Wnt signaling plays a role in the differentiation as well as the development of melanocytes. Previous studies showed that hyperpigmentary skins of melasma express high levels of frizzled-related protein 2 (sFRP2) and Wnt inhibitory factor-1 (WIF-1) compared to perilesional normal skins. In this study, I investigated the functional roles of sFRP2 and WIF-1 on skin pigmentation.
The present study demonstrated that sFRP2 and WIF-1 were expressed in both melanocytes of normal human skin and in cultured melanocytes, suggesting that these molecules may have physiologic functions in melanocytes as an auto- or paracrine modulator of Wnt signaling.

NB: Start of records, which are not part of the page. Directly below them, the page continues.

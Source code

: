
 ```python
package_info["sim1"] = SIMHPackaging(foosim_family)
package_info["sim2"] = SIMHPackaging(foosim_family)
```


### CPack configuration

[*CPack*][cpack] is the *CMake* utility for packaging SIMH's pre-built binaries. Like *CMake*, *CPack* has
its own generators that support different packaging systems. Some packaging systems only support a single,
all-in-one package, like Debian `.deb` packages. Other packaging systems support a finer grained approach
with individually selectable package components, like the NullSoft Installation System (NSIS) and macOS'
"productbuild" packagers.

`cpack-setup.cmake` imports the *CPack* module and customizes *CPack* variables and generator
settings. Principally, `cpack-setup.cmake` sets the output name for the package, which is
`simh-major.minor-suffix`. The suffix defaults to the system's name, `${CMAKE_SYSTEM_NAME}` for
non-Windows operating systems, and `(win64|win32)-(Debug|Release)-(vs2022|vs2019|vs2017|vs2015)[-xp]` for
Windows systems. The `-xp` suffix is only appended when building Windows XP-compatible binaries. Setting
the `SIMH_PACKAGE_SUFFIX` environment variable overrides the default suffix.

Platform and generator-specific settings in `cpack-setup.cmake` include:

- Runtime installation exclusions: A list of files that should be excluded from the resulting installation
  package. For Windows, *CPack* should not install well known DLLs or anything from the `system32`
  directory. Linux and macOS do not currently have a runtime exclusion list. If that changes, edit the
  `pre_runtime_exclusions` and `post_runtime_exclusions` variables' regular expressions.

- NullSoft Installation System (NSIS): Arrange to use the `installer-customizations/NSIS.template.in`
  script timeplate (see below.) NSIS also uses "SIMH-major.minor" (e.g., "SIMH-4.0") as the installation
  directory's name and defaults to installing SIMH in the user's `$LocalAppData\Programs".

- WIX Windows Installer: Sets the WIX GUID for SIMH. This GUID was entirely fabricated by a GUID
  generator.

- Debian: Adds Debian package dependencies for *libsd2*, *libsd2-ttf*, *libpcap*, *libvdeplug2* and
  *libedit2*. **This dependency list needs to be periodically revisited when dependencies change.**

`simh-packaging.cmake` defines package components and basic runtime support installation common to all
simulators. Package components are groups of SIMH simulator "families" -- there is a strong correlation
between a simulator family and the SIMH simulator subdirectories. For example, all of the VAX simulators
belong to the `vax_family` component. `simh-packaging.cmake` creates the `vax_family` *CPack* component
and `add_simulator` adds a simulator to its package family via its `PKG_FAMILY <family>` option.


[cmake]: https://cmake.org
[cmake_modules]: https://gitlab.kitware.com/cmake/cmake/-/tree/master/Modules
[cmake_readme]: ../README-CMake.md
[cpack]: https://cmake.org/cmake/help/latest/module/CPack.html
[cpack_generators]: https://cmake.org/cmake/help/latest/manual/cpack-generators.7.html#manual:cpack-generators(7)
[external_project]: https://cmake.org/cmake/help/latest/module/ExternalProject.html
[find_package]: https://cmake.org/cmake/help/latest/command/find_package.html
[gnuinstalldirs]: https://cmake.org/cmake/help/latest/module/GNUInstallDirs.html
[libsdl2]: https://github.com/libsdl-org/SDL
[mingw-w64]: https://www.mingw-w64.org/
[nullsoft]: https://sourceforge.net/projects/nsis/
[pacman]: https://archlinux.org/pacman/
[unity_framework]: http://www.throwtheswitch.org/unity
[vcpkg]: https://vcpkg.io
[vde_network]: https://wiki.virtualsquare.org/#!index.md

In addition, I found that secreted frizzled-related protein 2 (sFRP2) was overexpressed in the hyperpigmentary skins of not only melasma but also solar lentigo and the acutely UV-irradiated skin in vivo. Therefore, I hypothesized that sFRP2 and WIF-1 could have stimulatory roles for skin pigmentation. As results, sFRP2 and WIF-1 stimulated melanogenesis in normal human melanocytes through the increased expression of MITF and tyrosinase via β-catenin signaling. Moreover, the epidermal pigmentation of human skin was also increased in the presence of recombinant human sFRP2 and WIF-1.
These findings suggest that UV irradiation may stimulate sFRP2 and WIF-1 secretion in the skin, which functions as melanogenic stimulator. This may play an important role in the development of UV-induced hyperpigmentary disorders.